The precise questions that were blacked out has not been revealed by OCR, but earlier this year a Jewish education consultant warned that evolution in the new GCSE science curriculum could pose problems for strictly Orthodox schools.
The investigation confirmed pupils were left disadvantaged by being unable to access 3 marks out of 75 for a unit in a higher GCSE science exam, and 1 mark out of 75 for a unit on a lower paper.
Earlier this year, Rabbi Avraham Pinter, principal of Yesodey Hatorah, admitted “sometimes Charedi schools, if they find anything in the paper which could be offensive to parents, advise children to avoid that question”.
Because people who are deeply entrenched in their ancient obsolete religion find science “offensive” and allow that infantile attitude to impede their children’s education, and state schools help the parents do that.
A spokesperson for OCR said: “We have tried to respect the religious and cultural sensitivities of this community whilst protecting the integrity of our exams. That said, we do not consider obscuring aspects of question papers to be good exam practice. We are raising the matter with the Department for Education and Ofsted as well as our fellow Awarding Bodies, through the Joint Council for Qualifications. We are also in the process of agreeing safeguards with the centre to ensure good exam practice in the context of today’s pluralistic society. Ofqual are also fully aware of our investigation and its outcome.”
I wish officials of all kinds would just stop saying things like that. It shouldn’t be the job of secular officials to “respect the religious and cultural sensitivities” of any community or of all communities. Furthermore, officials should stop talking about “communities” in that way at all, because it assumes that everyone in the putative community thinks exactly the same. It ignores the part played by coercion and pressure and approval/disapproval. It ignores how suffocating and stultifying it is to be trapped in a “community” and jostled into accepting all its beliefs, no matter how wrong and unsupported by reasons.

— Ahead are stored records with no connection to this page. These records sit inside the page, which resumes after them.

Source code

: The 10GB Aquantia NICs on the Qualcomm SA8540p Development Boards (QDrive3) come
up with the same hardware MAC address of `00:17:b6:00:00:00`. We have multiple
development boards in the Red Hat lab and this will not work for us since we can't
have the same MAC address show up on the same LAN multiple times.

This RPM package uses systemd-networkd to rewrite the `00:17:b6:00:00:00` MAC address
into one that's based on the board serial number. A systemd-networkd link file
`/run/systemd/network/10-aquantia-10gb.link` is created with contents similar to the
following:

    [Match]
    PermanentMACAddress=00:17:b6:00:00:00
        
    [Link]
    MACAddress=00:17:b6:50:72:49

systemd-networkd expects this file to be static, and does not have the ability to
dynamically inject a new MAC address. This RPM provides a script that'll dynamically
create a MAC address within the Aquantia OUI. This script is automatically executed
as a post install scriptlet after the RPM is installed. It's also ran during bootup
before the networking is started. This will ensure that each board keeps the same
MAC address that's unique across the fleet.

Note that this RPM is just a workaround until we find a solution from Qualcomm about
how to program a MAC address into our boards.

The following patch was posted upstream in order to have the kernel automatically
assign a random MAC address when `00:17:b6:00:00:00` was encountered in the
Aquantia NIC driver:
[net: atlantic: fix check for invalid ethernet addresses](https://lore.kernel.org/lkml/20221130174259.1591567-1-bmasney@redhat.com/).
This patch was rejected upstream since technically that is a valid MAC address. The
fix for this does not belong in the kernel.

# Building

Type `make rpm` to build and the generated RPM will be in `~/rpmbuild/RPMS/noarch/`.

Yesodey Hatorah was founded in 1942 and operated as a private school until 2005 when it opted in to the state sector. It was launched as a state school with a high-profile visit from faith school enthusiast Tony Blair, then prime minister.

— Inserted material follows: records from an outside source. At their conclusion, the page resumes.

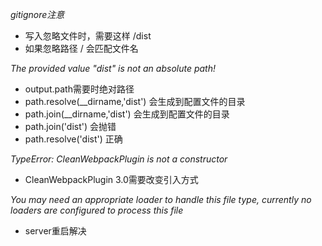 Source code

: *gitignore注意*

- 写入忽略文件时，需要这样 /dist
- 如果忽略路径 / 会匹配文件名

*The provided value "dist" is not an absolute path!*

- output.path需要时绝对路径
- path.resolve(__dirname,'dist') 会生成到配置文件的目录
- path.join(__dirname,'dist')    会生成到配置文件的目录
- path.join('dist')              会抛错
- path.resolve('dist')           正确

*TypeError: CleanWebpackPlugin is not a constructor*

- CleanWebpackPlugin 3.0需要改变引入方式

*You may need an appropriate loader to handle this file type, currently no loaders are configured to process this file*

- server重启解决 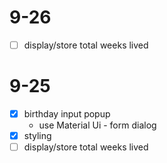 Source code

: # 9-26

- [ ] display/store total weeks lived

# 9-25

- [x] birthday input popup
  - use Material Ui - form dialog
- [x] styling
- [ ] display/store total weeks lived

Girls attending Yesodey Hatorah are strongly discouraged from going to university. According to Rabbi Pinter: “Our experience, is that the better educated girls turn out to be the most successful mothers. For us, that’s the most important role a woman plays.”
Who’s “us”? Who’s the we in that “our experience”? And what good is that experience when it’s the product of coercion such as “strongly discourage[ing]” girls from going to university?